Dessa forma, a coextinção, embora possa parecer um fenômeno distante, é muito mais próximo.

A herpetóloga (que estuda répteis e anfíbios) e professora da Universidade Federal da Bahia Luisa Diele-Viegas, que não participou da pesquisa, cita estudos produzidos no Brasil que já mostram esses declínios populacionais por causa das mudanças climáticas e os efeitos em outras espécies.

Um exemplo foi um estudo publicado recentemente que mostra que as mudanças climáticas têm provocado a savanização de áreas na Amazônia por causa de alterações no regime de chuvas, afetando a fauna local.

"O que a gente observa é que conforme o desmatamento e a mudança climática avançam, aumenta a perda floresta e as espécies que são mais generalistas [grosso modo, que possuem muitas outras fontes de alimento] adentram nas áreas que eram originalmente florestadas, e isso faz com que as espécies mais especializadas, endêmicas das matas, vão sendo gradualmente eliminadas localmente até a extinção", explica.

Em relação aos biomas brasileiros, uma diferença que já pode ser observada, inclusive em estudos feitos pela própria pesquisadora, é em relação ao aumento de incêndios em áreas da caatinga. "A caatinga, diferente do cerrado, não é um bioma fogo-dependente [ou seja, que precisa do fogo constante para se manter em equilíbrio], então as queimadas frequentes acabam prejudicando a fauna e flora local e podem levar ao desaparecimento de espécies", afirma.

Essas queimadas mais intensas já são fruto direto das mudanças climáticas, segundo relatório do IPCC (painel do clima da ONU) divulgado neste ano, que diz que eventos climáticos extremos são cada vez mais frequentes e intensos.

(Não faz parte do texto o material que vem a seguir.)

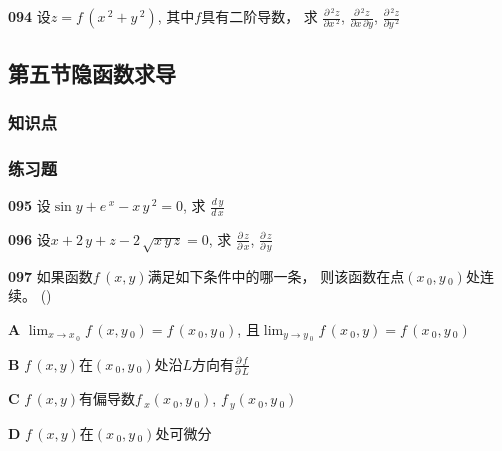 \documentclass[a4paper,10pt]{article} %
\begin{document}
\par\noindent \textbf{094} \quad 设$z=f\,(x\,^2+y\,^2)$, 其中$f$具有二阶导数， 求
$\displaystyle\frac{\partial \,^2z}{\partial x\,^2}$, 
$\displaystyle\frac{\partial \,^2z}{\partial x\,\partial y}$,
$\displaystyle\frac{\partial \,^2z}{\partial y\,^2}$





\textheight


\newpage
\subsection{第五节\quad 隐函数求导}
\subsubsection{知识点}
\subsubsection{练习题}

\par\noindent \textbf{095} \quad 设$\sin y+e\,^x-x\,y\,^2=0$, 求
$\displaystyle\frac{d\,y}{d\,x}$





\textheight


\par\noindent \textbf{096} \quad 设$x+2\,y+z-2\,\sqrt{x\,y\,z}=0$, 求
$\displaystyle\frac{\partial\,z}{\partial\,x}$,
$\displaystyle\frac{\partial\,z}{\partial\,y}$





\textheight


\par\noindent \textbf{097} \quad 如果函数$f\,(x,y)$满足如下条件中的哪一条， 则该函数在点$(x\,_0,y\,_0)$处连续。
\hfill (\quad\quad\quad)
\par\noindent \textbf{A} \quad $\displaystyle \lim_{x\rightarrow x\,_0}f\,(x,y\,_0)=f\,(x\,_0,y\,_0)$, 
且$\displaystyle\lim_{y\rightarrow y\,_0}f\,(x\,_0,y)=f\,(x\,_0,y\,_0)$
\par\noindent \textbf{B} \quad $f\,(x,y)$在$(x\,_0,y\,_0)$处沿$L$方向有$\displaystyle \frac{\partial \,f}{\partial \,L}$
\par\noindent \textbf{C} \quad $f\,(x,y)$有偏导数$f\,_x(x\,_0,y\,_0)$, $f\,_y(x\,_0,y\,_0)$
\par\noindent \textbf{D} \quad $f\,(x,y)$在$(x\,_0,y\,_0)$处可微分
\end{document}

Para a pesquisadora, usar modelos preditivos é uma ferramenta essencial justamente para identificar esses ecossistemas com maior risco de sofrer extinções por mudanças no uso do solo. "Utilizando diferentes cenários, dos mais pessimistas aos mais otimistas, é possível identificar as áreas chamadas refúgios, que vão manter ajudar na manutenção dessas espécies e ajudar em políticas de preservação", diz.

A pesquisa de Strona e Bradshaw teve um resultado que foi considerado surpreendente por muitos cientistas: a alteração no uso de terra, principalmente causada pelo desmatamento, não tem um papel assim tão significativo na extinção das espécies.

"Mas isso é uma interpretação simplista, porque o desmatamento é um fator determinante das mudanças climáticas, já que ele também eleva as emissões de gases de efeito estufa. O que nós vimos é que, comparativamente, o número de extinções [medido pela taxa de perda de biodiversidade] é menor do que o causado por mudanças climáticas", diz.